**Task details**: Going through the data below, copy out each line where the word "LoginResponse" shows up.

Items listed in a dataset
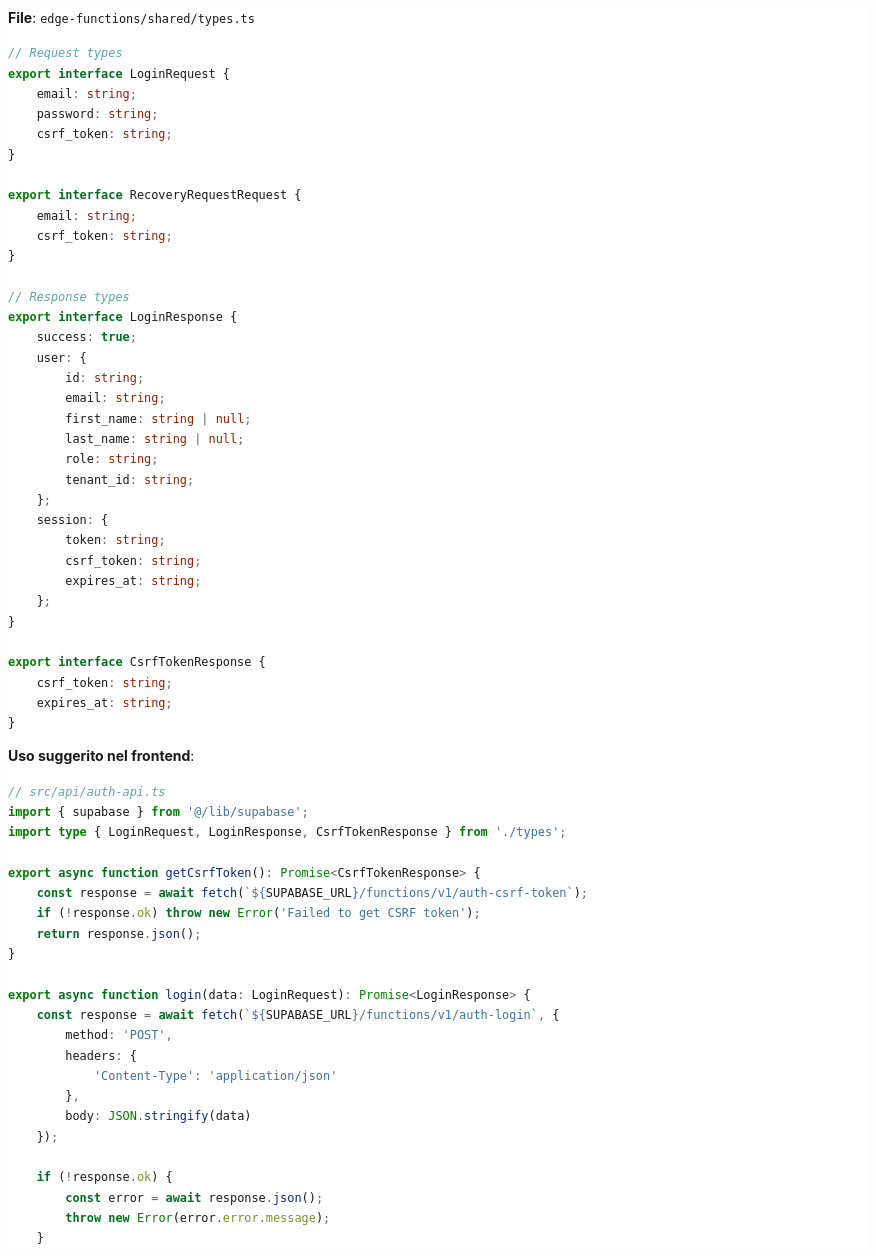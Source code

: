 **File**: `edge-functions/shared/types.ts`

```typescript
// Request types
export interface LoginRequest {
    email: string;
    password: string;
    csrf_token: string;
}

export interface RecoveryRequestRequest {
    email: string;
    csrf_token: string;
}

// Response types
export interface LoginResponse {
    success: true;
    user: {
        id: string;
        email: string;
        first_name: string | null;
        last_name: string | null;
        role: string;
        tenant_id: string;
    };
    session: {
        token: string;
        csrf_token: string;
        expires_at: string;
    };
}

export interface CsrfTokenResponse {
    csrf_token: string;
    expires_at: string;
}
```

**Uso suggerito nel frontend**:
```typescript
// src/api/auth-api.ts
import { supabase } from '@/lib/supabase';
import type { LoginRequest, LoginResponse, CsrfTokenResponse } from './types';

export async function getCsrfToken(): Promise<CsrfTokenResponse> {
    const response = await fetch(`${SUPABASE_URL}/functions/v1/auth-csrf-token`);
    if (!response.ok) throw new Error('Failed to get CSRF token');
    return response.json();
}

export async function login(data: LoginRequest): Promise<LoginResponse> {
    const response = await fetch(`${SUPABASE_URL}/functions/v1/auth-login`, {
        method: 'POST',
        headers: {
            'Content-Type': 'application/json'
        },
        body: JSON.stringify(data)
    });

    if (!response.ok) {
        const error = await response.json();
        throw new Error(error.error.message);
    }

```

**Answer space**:
export interface LoginResponse {
import type { LoginRequest, LoginResponse, CsrfTokenResponse } from './types';
export async function login(data: LoginRequest): Promise<LoginResponse> {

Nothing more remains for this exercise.